- _Records for processing_:

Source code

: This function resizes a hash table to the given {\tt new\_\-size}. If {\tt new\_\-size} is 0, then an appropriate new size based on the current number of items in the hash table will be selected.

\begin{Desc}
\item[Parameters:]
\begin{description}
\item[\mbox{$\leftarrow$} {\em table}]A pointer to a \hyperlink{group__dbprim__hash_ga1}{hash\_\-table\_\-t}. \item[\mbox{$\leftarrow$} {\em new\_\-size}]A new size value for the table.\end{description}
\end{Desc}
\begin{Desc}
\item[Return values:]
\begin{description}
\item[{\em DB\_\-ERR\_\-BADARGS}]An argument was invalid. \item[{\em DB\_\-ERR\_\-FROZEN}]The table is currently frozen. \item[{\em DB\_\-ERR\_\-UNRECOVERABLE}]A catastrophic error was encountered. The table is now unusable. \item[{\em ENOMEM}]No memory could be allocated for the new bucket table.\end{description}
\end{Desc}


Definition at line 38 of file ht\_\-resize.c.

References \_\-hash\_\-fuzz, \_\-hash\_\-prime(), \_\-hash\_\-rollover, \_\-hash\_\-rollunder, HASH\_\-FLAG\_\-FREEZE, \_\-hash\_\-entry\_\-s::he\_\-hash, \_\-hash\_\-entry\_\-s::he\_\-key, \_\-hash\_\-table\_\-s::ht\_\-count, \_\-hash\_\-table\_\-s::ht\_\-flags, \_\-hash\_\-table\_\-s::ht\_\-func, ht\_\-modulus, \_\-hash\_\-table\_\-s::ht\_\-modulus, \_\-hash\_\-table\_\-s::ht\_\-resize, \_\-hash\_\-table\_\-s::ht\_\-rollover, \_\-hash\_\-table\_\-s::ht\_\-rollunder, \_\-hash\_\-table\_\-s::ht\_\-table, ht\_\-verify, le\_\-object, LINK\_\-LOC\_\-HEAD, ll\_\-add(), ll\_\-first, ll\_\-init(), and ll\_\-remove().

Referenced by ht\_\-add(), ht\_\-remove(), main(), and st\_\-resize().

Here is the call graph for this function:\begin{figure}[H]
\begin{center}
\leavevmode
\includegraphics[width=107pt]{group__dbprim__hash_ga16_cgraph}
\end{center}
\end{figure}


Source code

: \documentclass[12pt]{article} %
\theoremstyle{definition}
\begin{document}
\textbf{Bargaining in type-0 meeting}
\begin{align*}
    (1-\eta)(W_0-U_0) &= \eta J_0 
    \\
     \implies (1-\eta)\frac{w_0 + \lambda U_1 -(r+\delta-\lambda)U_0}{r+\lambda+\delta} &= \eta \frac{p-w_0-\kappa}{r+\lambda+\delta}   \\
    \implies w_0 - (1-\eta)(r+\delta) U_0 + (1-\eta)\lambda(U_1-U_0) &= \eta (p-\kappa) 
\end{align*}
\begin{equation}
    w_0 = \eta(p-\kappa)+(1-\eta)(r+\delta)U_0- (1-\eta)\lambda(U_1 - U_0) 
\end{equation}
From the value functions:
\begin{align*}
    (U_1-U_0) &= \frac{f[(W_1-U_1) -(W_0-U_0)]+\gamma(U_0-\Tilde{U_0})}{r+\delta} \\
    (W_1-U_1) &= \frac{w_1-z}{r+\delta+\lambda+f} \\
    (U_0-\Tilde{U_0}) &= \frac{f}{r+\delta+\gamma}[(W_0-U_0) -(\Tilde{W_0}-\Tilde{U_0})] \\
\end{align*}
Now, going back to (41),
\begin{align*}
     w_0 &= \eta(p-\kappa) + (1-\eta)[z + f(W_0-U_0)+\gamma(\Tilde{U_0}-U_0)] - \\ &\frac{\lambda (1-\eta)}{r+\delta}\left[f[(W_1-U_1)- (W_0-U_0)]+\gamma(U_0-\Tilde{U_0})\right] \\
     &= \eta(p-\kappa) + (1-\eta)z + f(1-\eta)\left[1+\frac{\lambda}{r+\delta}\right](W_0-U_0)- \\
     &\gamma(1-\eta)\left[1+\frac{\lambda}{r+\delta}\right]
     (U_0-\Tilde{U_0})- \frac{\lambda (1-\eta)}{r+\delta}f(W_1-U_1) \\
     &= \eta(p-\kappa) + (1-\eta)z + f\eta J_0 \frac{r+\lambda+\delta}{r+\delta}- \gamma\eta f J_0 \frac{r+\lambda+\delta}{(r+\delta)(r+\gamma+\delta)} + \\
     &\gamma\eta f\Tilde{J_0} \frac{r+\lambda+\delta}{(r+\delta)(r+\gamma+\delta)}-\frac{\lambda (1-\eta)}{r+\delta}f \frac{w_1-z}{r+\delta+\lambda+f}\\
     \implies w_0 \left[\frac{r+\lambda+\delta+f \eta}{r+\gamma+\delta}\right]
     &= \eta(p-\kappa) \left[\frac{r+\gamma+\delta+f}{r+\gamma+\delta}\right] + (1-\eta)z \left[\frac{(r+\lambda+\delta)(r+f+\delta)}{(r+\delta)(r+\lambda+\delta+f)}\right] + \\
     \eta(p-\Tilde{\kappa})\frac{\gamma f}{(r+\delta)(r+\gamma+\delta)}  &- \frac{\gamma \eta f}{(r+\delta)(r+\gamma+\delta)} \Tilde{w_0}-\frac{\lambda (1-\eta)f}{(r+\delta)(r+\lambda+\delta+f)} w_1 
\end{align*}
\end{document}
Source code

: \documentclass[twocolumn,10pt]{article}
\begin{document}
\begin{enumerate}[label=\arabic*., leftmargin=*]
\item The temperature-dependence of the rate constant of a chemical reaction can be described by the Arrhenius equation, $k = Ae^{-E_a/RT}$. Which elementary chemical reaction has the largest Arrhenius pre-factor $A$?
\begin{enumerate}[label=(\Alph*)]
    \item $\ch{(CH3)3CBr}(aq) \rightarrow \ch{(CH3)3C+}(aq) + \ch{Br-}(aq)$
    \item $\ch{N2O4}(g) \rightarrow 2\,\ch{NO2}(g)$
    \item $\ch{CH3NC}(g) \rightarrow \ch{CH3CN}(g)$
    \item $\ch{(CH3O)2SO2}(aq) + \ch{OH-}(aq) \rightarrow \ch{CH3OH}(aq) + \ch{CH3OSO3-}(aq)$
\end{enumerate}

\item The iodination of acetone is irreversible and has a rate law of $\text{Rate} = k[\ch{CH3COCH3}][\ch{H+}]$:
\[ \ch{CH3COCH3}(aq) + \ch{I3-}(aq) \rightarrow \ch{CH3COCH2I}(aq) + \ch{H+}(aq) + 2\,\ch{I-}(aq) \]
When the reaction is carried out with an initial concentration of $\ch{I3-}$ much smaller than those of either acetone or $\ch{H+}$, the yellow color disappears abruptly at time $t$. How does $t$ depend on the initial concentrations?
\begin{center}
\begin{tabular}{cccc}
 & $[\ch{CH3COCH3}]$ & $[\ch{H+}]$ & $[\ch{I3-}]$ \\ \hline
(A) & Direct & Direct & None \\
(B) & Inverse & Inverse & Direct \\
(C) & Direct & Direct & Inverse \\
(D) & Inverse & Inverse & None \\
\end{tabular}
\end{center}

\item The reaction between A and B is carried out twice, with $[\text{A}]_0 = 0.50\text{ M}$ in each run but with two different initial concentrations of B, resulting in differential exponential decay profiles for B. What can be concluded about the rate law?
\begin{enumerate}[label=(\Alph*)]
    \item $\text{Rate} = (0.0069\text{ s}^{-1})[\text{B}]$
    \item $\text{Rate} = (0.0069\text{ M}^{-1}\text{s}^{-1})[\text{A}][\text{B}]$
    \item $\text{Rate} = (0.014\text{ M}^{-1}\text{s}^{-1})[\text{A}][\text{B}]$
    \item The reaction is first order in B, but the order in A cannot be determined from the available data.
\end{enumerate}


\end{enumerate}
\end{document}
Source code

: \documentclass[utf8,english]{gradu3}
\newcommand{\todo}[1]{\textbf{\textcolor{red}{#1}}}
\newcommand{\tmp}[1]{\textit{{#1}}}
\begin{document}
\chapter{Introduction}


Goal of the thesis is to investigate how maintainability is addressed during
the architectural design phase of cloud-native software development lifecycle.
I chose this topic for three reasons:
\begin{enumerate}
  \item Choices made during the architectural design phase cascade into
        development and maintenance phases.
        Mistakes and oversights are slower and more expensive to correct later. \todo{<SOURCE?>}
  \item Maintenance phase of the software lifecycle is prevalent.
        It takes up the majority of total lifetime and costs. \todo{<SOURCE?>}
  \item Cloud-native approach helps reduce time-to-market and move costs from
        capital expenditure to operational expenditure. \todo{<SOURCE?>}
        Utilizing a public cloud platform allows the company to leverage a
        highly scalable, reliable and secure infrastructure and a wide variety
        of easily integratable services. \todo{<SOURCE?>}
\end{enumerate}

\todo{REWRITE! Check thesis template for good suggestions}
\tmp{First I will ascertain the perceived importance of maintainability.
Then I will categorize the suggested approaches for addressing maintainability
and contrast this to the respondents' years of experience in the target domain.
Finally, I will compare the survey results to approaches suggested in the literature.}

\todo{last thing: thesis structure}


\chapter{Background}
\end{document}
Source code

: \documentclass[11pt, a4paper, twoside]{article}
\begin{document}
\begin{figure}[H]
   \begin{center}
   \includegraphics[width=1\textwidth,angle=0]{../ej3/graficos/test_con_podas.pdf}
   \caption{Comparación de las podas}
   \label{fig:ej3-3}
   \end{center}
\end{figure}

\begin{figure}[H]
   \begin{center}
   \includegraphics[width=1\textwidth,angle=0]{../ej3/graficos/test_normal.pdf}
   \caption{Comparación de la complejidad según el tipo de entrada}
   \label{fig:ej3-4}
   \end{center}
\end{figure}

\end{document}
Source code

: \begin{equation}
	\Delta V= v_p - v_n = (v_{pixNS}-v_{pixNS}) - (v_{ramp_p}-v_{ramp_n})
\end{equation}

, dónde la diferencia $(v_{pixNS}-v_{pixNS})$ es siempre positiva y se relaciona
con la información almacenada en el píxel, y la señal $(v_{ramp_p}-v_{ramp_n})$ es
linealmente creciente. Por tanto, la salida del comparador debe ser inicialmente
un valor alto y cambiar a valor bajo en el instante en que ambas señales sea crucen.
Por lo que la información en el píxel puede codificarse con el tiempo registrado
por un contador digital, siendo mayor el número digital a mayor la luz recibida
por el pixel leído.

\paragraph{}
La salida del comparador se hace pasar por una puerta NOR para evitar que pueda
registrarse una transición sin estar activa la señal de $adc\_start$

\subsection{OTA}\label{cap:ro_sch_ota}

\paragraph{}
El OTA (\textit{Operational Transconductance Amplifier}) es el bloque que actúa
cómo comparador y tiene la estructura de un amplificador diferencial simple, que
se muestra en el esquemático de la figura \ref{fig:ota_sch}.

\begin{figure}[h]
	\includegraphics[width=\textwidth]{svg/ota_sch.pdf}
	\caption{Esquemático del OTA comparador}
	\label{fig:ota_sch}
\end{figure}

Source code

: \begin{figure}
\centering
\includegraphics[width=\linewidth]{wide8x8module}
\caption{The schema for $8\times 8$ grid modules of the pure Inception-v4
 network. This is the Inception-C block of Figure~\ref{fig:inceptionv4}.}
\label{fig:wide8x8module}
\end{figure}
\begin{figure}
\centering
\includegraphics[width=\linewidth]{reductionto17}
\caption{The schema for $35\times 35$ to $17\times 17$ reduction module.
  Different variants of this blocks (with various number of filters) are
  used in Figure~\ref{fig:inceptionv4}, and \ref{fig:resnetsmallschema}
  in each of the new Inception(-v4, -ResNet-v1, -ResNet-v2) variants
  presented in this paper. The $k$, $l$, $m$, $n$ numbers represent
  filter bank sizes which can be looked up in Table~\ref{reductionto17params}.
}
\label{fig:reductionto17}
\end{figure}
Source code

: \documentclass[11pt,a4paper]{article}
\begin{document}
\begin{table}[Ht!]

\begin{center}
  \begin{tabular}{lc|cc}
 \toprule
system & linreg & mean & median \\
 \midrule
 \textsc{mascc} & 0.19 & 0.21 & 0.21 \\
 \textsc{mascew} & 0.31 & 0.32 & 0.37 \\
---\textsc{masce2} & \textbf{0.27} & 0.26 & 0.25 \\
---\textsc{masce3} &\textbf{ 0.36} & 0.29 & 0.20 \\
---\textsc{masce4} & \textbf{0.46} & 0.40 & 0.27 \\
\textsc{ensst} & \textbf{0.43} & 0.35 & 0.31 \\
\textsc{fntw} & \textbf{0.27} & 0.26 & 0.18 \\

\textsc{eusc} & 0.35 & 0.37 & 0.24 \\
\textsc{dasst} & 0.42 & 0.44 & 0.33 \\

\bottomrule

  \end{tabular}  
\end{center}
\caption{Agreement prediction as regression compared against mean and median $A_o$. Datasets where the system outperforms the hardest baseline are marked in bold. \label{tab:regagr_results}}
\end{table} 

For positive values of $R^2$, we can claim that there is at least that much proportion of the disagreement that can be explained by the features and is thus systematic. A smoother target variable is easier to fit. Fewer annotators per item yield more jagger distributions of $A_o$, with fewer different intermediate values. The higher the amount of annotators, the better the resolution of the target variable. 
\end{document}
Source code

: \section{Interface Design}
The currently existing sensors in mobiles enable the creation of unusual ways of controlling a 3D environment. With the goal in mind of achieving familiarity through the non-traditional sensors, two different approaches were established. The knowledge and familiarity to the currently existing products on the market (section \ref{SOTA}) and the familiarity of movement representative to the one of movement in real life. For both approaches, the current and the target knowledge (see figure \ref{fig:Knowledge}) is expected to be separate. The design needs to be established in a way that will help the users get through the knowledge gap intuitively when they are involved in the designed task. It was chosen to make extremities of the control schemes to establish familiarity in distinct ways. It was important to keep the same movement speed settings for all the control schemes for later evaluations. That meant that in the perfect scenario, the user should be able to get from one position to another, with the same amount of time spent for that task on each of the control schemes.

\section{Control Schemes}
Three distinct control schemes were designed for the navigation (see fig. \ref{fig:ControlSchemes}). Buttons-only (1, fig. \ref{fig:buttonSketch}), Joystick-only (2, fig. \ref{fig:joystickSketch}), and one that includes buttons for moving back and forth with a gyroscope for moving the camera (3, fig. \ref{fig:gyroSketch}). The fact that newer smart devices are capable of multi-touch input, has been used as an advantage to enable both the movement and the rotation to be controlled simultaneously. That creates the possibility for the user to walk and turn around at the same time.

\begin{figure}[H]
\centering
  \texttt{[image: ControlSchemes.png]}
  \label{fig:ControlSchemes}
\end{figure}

- _What you need to do_:
The listing above holds a line with "y se relaciona" and a line with "Por lo que la". Print the stretch from the first through the second, exactly and alone.

- _Task answer_:
, dónde la diferencia $(v_{pixNS}-v_{pixNS})$ es siempre positiva y se relaciona
con la información almacenada en el píxel, y la señal $(v_{ramp_p}-v_{ramp_n})$ es
linealmente creciente. Por tanto, la salida del comparador debe ser inicialmente
un valor alto y cambiar a valor bajo en el instante en que ambas señales sea crucen.
Por lo que la información en el píxel puede codificarse con el tiempo registrado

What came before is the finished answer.